En tanto la discusión continuaba, Haruhi se recostó sobre la cama. Sus pensamientos iban dirigidos a Kyouya. Quería poder gritarles a todos que él era el padre de su hijo y que pasar juntos por la experiencia de la paternidad había transformado algo en su corazón. El heredero Ootori había hecho más que solo contribuir a la concepción. Había sido un verdadero compañero, protector, cariñoso, comprensivo. Cualidades que cualquier mujer podría llegar a apreciar. Y no solo eso, a lo largo de aquellos meses, Haruhi lo había reconocido como un ser humano con sentimientos nobles. Llevaban años de conocerse, de permanecer cerca...¿por qué no había sido capaz de verlo antes? Sin duda, de haberlo elegido a él desde el principio, su vida hubiese sido muy distinta.

Ella no terminaba de comprender qué era lo que sentía por Kyouya. Era algo más que una simple amistad, eso le quedaba claro. Y más allá de que ahora compartían la responsabilidad de un hijo, Haruhi había descubierto que estar cerca del heredero Ootori le provocaba una extraña sensación en el pecho y que su sola presencia le hacía sonreír. Quería tocarlo, sentirlo. Quería esas conversaciones que terminaban por hacerlos sonreír. Quería borrar de su rostro aquel semblante frío que sabía que no era más que una careta, porque el corazón de ese hombre era muy cálido.

Con todo aquello, ¿podría afirmar que lo amaba? No tenía la certeza. Su experiencia en el amor se reducía a ese fracasado matrimonio. No deseaba adelantarse a nada. Además, tampoco sabía si Kyouya le correspondía. Si algo debía suceder, se lo dejaría al tiempo.

El suave llanto de Tadashi irrumpió todo a su alrededor. Chiharu se levantó del sofá y se aproximó a la cama para dejar al niño en los brazos de su madre.

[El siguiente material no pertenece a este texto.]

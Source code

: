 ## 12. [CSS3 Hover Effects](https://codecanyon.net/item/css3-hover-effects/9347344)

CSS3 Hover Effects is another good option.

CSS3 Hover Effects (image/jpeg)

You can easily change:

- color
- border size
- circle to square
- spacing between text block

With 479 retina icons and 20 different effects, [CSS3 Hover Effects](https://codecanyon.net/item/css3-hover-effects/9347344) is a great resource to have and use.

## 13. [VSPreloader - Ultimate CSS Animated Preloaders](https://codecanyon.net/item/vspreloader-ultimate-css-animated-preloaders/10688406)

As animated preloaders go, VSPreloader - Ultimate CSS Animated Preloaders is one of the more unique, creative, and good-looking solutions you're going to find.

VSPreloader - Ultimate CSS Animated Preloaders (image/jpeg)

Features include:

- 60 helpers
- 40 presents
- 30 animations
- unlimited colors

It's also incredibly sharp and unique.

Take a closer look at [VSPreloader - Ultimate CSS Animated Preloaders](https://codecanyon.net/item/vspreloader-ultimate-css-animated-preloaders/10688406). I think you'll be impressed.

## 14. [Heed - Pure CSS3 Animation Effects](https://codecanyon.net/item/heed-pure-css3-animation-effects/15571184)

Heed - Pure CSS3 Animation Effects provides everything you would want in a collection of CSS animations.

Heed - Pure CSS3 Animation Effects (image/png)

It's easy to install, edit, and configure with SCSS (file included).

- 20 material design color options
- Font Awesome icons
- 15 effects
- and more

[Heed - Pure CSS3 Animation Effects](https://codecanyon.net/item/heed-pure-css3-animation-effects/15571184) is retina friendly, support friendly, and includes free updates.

-Debe estar hambriento. Será mejor que nos retiremos para que puedas alimentarlo.

-Les agradezco su visita.

-Para nada, querida. No nos perderíamos esto.

Haruhi sonrió.

-Por cierto, Haruhi, Kyouya te ha enviado sus felicitaciones. Le llamé esta mañana...se escuchaba exhausto. Dijo que conocerá al bebé en cuanto tenga oportunidad.- comentó Mitsukuni.

-Eso de ser el jefe parece trabajo duro, ¿eh? Kyouya no ha asistido a ninguna de nuestras reuniones en casi un año. De lo que se ha perdido.- expresó Kaoru.

-Bien, ya basta. Tadashi necesita comer. Salgamos de aquí.- concluyó Chiharu.

Cuando abandonaron la habitación, Haruhi le ofreció el pecho a su hijo. El bebé se aferró a su pezón y comenzó a succionar con avidez. Ella sonrió. Kyouya estaba ahí...todo el tiempo estuvo ahí.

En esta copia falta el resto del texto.